About this exercise:
Within the listing below, determine how many lines hold the word "diferencia". Give the number with no commentary.

+-------+

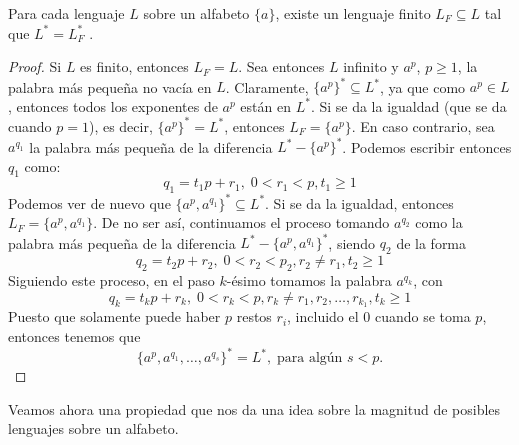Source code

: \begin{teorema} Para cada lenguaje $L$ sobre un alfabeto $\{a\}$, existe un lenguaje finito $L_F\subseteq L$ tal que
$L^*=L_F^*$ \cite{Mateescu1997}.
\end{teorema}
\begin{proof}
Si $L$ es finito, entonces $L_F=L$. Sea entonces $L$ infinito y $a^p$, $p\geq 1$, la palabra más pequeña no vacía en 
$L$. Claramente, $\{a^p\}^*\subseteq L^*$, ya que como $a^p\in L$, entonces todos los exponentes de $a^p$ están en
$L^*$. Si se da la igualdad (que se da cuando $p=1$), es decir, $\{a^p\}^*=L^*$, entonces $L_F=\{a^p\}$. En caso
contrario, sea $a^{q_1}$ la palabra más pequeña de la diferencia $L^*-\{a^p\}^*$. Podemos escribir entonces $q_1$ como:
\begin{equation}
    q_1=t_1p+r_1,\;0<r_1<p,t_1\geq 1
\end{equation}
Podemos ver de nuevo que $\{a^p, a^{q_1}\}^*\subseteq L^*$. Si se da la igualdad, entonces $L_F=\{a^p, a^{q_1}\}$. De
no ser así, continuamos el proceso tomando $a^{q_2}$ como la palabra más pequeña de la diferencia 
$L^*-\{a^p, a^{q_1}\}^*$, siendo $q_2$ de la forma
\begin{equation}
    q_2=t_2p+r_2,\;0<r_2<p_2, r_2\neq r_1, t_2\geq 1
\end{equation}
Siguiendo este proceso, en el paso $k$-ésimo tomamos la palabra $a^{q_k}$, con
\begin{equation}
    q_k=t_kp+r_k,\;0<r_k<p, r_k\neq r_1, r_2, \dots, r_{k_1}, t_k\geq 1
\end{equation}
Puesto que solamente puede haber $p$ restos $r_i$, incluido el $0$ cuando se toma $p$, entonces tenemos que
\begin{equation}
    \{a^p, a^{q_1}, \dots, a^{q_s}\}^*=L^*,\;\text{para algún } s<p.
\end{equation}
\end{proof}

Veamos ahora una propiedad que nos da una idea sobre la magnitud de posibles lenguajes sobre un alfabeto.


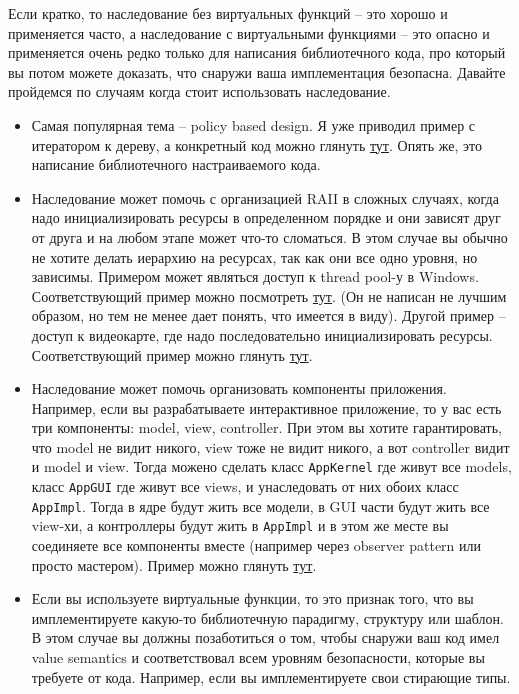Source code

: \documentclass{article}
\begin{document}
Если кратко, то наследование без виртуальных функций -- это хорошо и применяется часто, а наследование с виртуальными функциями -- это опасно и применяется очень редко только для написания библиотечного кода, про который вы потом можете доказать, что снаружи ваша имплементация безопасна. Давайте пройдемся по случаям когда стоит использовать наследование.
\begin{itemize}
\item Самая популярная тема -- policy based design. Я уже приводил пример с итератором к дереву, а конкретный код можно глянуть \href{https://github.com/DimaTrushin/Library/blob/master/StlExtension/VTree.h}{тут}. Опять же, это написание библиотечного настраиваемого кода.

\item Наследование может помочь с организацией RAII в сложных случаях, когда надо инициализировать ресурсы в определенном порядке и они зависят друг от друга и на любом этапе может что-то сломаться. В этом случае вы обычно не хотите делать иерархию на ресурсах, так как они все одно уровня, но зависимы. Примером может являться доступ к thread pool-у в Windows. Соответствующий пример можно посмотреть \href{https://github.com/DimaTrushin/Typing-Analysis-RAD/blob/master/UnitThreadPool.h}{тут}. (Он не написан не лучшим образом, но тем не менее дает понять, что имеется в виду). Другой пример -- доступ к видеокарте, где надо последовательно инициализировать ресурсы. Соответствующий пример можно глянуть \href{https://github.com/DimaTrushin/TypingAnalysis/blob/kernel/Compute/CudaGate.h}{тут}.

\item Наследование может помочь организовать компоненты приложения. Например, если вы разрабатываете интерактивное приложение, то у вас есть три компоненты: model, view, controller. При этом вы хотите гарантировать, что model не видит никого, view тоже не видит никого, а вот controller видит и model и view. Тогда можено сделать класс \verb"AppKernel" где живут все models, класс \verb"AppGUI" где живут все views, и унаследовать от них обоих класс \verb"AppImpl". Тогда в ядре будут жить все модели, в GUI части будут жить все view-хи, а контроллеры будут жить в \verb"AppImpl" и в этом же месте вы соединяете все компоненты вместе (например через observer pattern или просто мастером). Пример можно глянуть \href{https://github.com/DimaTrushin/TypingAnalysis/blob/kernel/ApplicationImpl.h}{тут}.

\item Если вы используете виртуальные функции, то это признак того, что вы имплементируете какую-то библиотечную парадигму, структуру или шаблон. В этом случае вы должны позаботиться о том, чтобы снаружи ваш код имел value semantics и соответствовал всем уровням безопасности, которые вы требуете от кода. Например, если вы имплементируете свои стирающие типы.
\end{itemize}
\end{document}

+-------+

Exercise result:
2